## [Records for the exercise]
##############################
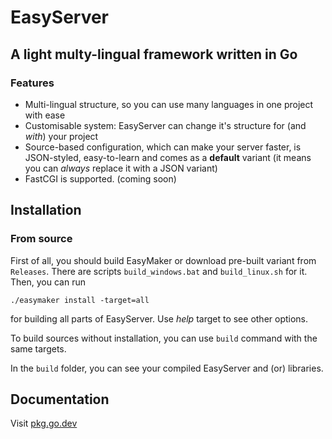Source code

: # EasyServer

## A light multy-lingual framework written in Go

### Features
- Multi-lingual structure, so you can use many languages in one project with ease
- Customisable system: EasyServer can change it's structure for (and _with_) your project
- Source-based configuration, which can make your server faster, is JSON-styled, easy-to-learn and comes as a __default__ variant (it means you can _always_ replace it with a JSON variant)
- FastCGI is supported. (coming soon)

## Installation
### From source
First of all, you should build EasyMaker or download pre-built variant from `Releases`. There are scripts `build_windows.bat` and `build_linux.sh` for it.
Then, you can run
```console
./easymaker install -target=all
```
for building all parts of EasyServer. Use _help_ target to see other options.

To build sources without installation, you can use `build` command with the same targets.

In the `build` folder, you can see your compiled EasyServer and (or) libraries.

## Documentation
Visit [pkg.go.dev](https://pkg.go.dev/github.com/BIQ-Cat/easyserver)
##############################
## [Requirement]
When you reproduce the entries above, keep every word exactly and leave out each picture.

## [Task response]
Source code

: # EasyServer

## A light multy-lingual framework written in Go

### Features
- Multi-lingual structure, so you can use many languages in one project with ease
- Customisable system: EasyServer can change it's structure for (and _with_) your project
- Source-based configuration, which can make your server faster, is JSON-styled, easy-to-learn and comes as a __default__ variant (it means you can _always_ replace it with a JSON variant)
- FastCGI is supported. (coming soon)

## Installation
### From source
First of all, you should build EasyMaker or download pre-built variant from `Releases`. There are scripts `build_windows.bat` and `build_linux.sh` for it.
Then, you can run
```console
./easymaker install -target=all
```
for building all parts of EasyServer. Use _help_ target to see other options.

To build sources without installation, you can use `build` command with the same targets.

In the `build` folder, you can see your compiled EasyServer and (or) libraries.

## Documentation
Visit [pkg.go.dev](https://pkg.go.dev/github.com/BIQ-Cat/easyserver)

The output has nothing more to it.